Global investors slashed allocations to UK equities in the month after Liz Truss became prime minister, a Bank of America Corp. (BofA) survey showed.
Exposure to British stocks “collapsed,” with allocations dropping by nine percentage points compared with the previous month, according to BofA’s global fund manager survey in October. A net 33% of investors are now underweight UK equities, the most in nearly two years.
Unfunded tax cuts announced by Truss’s government late last month triggered a selloff across UK assets. While they have recovered from the worst of the losses after a change of chancellor and emergency debt purchases by the Bank of England (BOE), uncertainty lingers around the country’s policies, leadership and the economy.
On Tuesday, UK bonds extended losses across the curve after the BOE denied a report in the Financial Times that active sales of gilts would be delayed. The FTSE 250 Index of more domestically exposed stocks erased earlier gains.
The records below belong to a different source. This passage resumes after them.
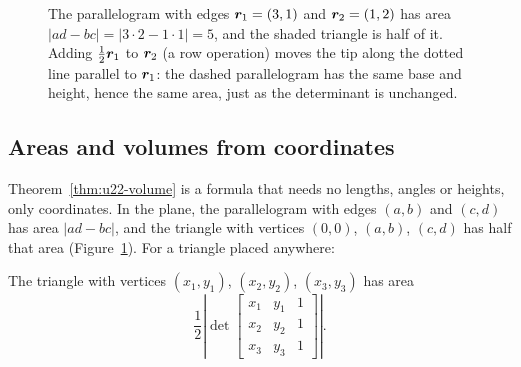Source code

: \begin{figure}[ht]\centering
{}
\caption{The parallelogram with edges $\vb{r}_1=(3,1)$ and $\vb{r}_2=(1,2)$ has area
$|ad-bc|=|3\cdot 2-1\cdot 1|=5$, and the shaded triangle is half of it. Adding
$\tfrac12\vb{r}_1$ to $\vb{r}_2$ (a row operation) moves the tip along the dotted line
parallel to $\vb{r}_1$: the dashed parallelogram has the same base and height, hence the
same area, just as the determinant is unchanged.}
\label{fig:u22-area}
\end{figure}

\subsection{Areas and volumes from coordinates}

Theorem~\ref{thm:u22-volume} is a formula that needs no lengths, angles or heights, only
coordinates. In the plane, the parallelogram with edges $(a,b)$ and $(c,d)$ has area
$|ad-bc|$, and the triangle with vertices $(0,0)$, $(a,b)$, $(c,d)$ has half that area
(Figure~\ref{fig:u22-area}). For a triangle placed anywhere:

\begin{proposition}\label{prop:u22-triangle}
The triangle with vertices $(x_1,y_1)$, $(x_2,y_2)$, $(x_3,y_3)$ has area
\[
  \frac12\left|\det\begin{bmatrix} x_1&y_1&1\\ x_2&y_2&1\\ x_3&y_3&1\end{bmatrix}\right| .
\]
\end{proposition}


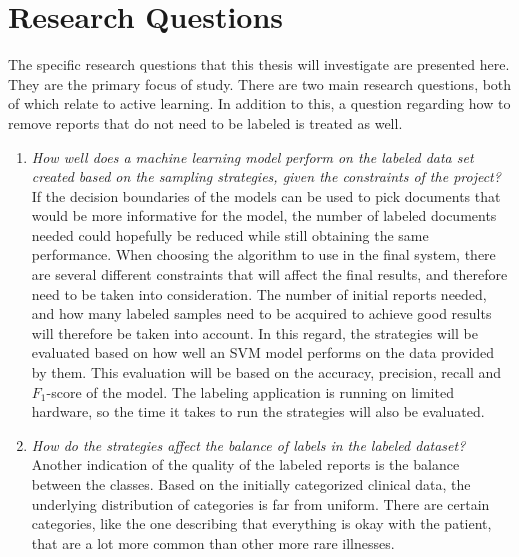 \section{Research Questions}
\label{sec:research-questions}

The specific research questions that this thesis will investigate are presented here.
They are the primary focus of study.
There are two main research questions, both of which relate to active learning.
In addition to this, a question regarding how to remove reports that do not need to be labeled is treated as well.

\begin{enumerate}
      \item \label{intro:re-q1} 
      \textit{How well does a machine learning model perform on the labeled data set created based on the sampling strategies, given the constraints of the project?}
      \newline
      If the decision boundaries of the models can be used to pick documents that would be more informative for the model, the number of labeled documents needed could hopefully be reduced while still obtaining the same performance.
      When choosing the algorithm to use in the final system, there are several different constraints that will affect the final results, and therefore need to be taken into consideration.
      The number of initial reports needed, and how many labeled samples need to be acquired to achieve good results will therefore be taken into account.
      In this regard, the strategies will be evaluated based on how well an SVM model performs on the data provided by them.
      This evaluation will be based on the accuracy, precision, recall and $F_1$-score of the model.
      The labeling application is running on limited hardware, so the time it takes to run the strategies will also be evaluated.

      \item \label{intro:re-q2}
      \textit{How do the strategies affect the balance of labels in the labeled dataset?}
      \newline
      Another indication of the quality of the labeled reports is the balance between the classes.
      Based on the initially categorized clinical data, the underlying distribution of categories is far from uniform.
      There are certain categories, like the one describing that everything is okay with the patient, that are a lot more common than other more rare illnesses.


\end{enumerate}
BofA’s survey also showed that investors reduced their underweight stance on euro-area stocks over the past month by 10 percentage points, leaving the UK as the market investors are most pessimistic about.
In another indication of bearishness, going short on UK debt and equities was among the most crowded trades in October. The survey ran between October 7 and October 13, just a month after Truss’s appointment as the prime minister.

BofA survey ‘screams’
capitulation with rally
set for early 2023
The sentiment on stocks and global growth among fund managers surveyed by BofA shows full capitulation, opening the way to an equities rally in 2023.
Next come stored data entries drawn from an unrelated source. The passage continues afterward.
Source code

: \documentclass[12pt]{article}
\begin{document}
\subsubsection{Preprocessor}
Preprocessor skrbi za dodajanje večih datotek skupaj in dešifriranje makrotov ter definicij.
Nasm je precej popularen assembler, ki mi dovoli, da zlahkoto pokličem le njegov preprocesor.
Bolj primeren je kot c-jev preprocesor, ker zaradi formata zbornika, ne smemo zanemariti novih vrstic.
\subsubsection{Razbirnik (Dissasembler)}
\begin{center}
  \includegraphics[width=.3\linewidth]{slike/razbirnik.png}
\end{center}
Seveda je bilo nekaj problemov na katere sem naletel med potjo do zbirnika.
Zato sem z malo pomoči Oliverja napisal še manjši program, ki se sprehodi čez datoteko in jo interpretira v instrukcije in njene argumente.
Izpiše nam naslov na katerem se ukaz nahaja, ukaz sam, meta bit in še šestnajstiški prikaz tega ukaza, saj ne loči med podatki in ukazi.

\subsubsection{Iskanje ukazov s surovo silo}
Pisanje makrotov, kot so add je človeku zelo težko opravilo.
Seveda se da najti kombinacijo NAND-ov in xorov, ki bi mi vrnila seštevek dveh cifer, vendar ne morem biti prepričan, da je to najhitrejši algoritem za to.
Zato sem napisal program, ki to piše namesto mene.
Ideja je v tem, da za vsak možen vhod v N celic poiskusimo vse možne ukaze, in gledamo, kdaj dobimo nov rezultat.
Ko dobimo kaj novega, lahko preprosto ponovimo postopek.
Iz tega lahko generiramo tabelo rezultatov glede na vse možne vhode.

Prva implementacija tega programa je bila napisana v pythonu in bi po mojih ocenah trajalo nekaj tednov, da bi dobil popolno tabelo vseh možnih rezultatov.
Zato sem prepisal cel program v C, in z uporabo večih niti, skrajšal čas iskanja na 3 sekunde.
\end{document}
The bank’s monthly global fund manager survey “screams macro capitulation, investor capitulation, start of policy capitulation,” strategists led by Michael Hartnett wrote in a note. They expect stocks to bottom in the first half of 2023 after the Federal Reserve finally pivots away from the raising interest rates.
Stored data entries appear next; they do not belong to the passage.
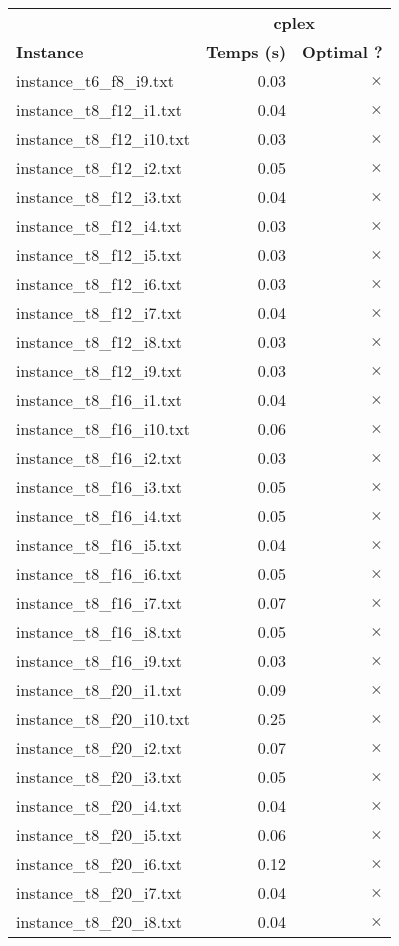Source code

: \documentclass{article}
\begin{document}
\newpage
\begin{center}
\renewcommand{\arraystretch}{1.4} 
\begin{tabular}{lrr}
	\hline
 & \multicolumn{2}{c}{\textbf{cplex}}\\
\textbf{Instance}  & \textbf{Temps (s)} & \textbf{Optimal ?} \\\hline

instance\_t6\_f8\_i9.txt & 0.03 & 
$\times$
\\
instance\_t8\_f12\_i1.txt & 0.04 & 
$\times$
\\
instance\_t8\_f12\_i10.txt & 0.03 & 
$\times$
\\
instance\_t8\_f12\_i2.txt & 0.05 & 
$\times$
\\
instance\_t8\_f12\_i3.txt & 0.04 & 
$\times$
\\
instance\_t8\_f12\_i4.txt & 0.03 & 
$\times$
\\
instance\_t8\_f12\_i5.txt & 0.03 & 
$\times$
\\
instance\_t8\_f12\_i6.txt & 0.03 & 
$\times$
\\
instance\_t8\_f12\_i7.txt & 0.04 & 
$\times$
\\
instance\_t8\_f12\_i8.txt & 0.03 & 
$\times$
\\
instance\_t8\_f12\_i9.txt & 0.03 & 
$\times$
\\
instance\_t8\_f16\_i1.txt & 0.04 & 
$\times$
\\
instance\_t8\_f16\_i10.txt & 0.06 & 
$\times$
\\
instance\_t8\_f16\_i2.txt & 0.03 & 
$\times$
\\
instance\_t8\_f16\_i3.txt & 0.05 & 
$\times$
\\
instance\_t8\_f16\_i4.txt & 0.05 & 
$\times$
\\
instance\_t8\_f16\_i5.txt & 0.04 & 
$\times$
\\
instance\_t8\_f16\_i6.txt & 0.05 & 
$\times$
\\
instance\_t8\_f16\_i7.txt & 0.07 & 
$\times$
\\
instance\_t8\_f16\_i8.txt & 0.05 & 
$\times$
\\
instance\_t8\_f16\_i9.txt & 0.03 & 
$\times$
\\
instance\_t8\_f20\_i1.txt & 0.09 & 
$\times$
\\
instance\_t8\_f20\_i10.txt & 0.25 & 
$\times$
\\
instance\_t8\_f20\_i2.txt & 0.07 & 
$\times$
\\
instance\_t8\_f20\_i3.txt & 0.05 & 
$\times$
\\
instance\_t8\_f20\_i4.txt & 0.04 & 
$\times$
\\
instance\_t8\_f20\_i5.txt & 0.06 & 
$\times$
\\
instance\_t8\_f20\_i6.txt & 0.12 & 
$\times$
\\
instance\_t8\_f20\_i7.txt & 0.04 & 
$\times$
\\
instance\_t8\_f20\_i8.txt & 0.04 & 
$\times$
\\
\hline\end{tabular}
\end{center}
\end{document}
“Market liquidity has deteriorated significantly,” the strategists said, noting that investors have 6.3% of their portfolios in cash, the highest since April 2001, and that a net 49% of participants are underweight equities.
“While the stock market was immune to the bleak sentiment till last month, it has started to better reflect the investors’ pessimism,” Hartnett wrote.
As the earnings season gains traction, 83% of investors expect global profits to worsen over the next 12 months. A net 91% said global corporate profits are unlikely to rise 10% or more in the next year — the most since the global financial crisis — a sign that suggests further downside to S&P 500 earnings estimates, according to the strategists.
Global equities have rallied in recent days amid support from technical levels, changes in UK government policies and a focus on earnings. Hartnett and his team described the rally after a US inflation print last week as a “bear hug.”